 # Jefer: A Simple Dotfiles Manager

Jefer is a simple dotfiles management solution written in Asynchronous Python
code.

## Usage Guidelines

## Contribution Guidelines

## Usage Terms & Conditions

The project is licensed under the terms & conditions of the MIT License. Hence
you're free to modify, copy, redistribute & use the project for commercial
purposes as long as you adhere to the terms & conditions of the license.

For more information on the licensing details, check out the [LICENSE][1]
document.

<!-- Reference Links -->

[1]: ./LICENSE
_ _ _
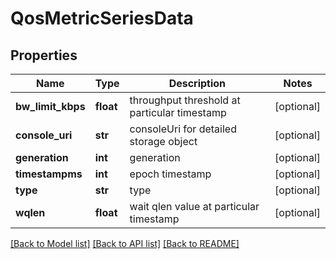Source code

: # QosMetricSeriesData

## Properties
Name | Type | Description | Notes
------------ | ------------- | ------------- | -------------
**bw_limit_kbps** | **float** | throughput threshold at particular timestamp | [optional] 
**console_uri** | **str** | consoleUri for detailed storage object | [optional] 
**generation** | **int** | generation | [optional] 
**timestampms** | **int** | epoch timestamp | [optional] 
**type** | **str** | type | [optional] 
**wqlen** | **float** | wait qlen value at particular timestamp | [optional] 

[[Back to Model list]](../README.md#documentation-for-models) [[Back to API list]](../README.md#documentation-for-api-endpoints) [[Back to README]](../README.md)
_ _ _
[Task] Filter by the word "particular": copy every line of the data that holds it.

[Result for this task]
**bw_limit_kbps** | **float** | throughput threshold at particular timestamp | [optional] 
**wqlen** | **float** | wait qlen value at particular timestamp | [optional] 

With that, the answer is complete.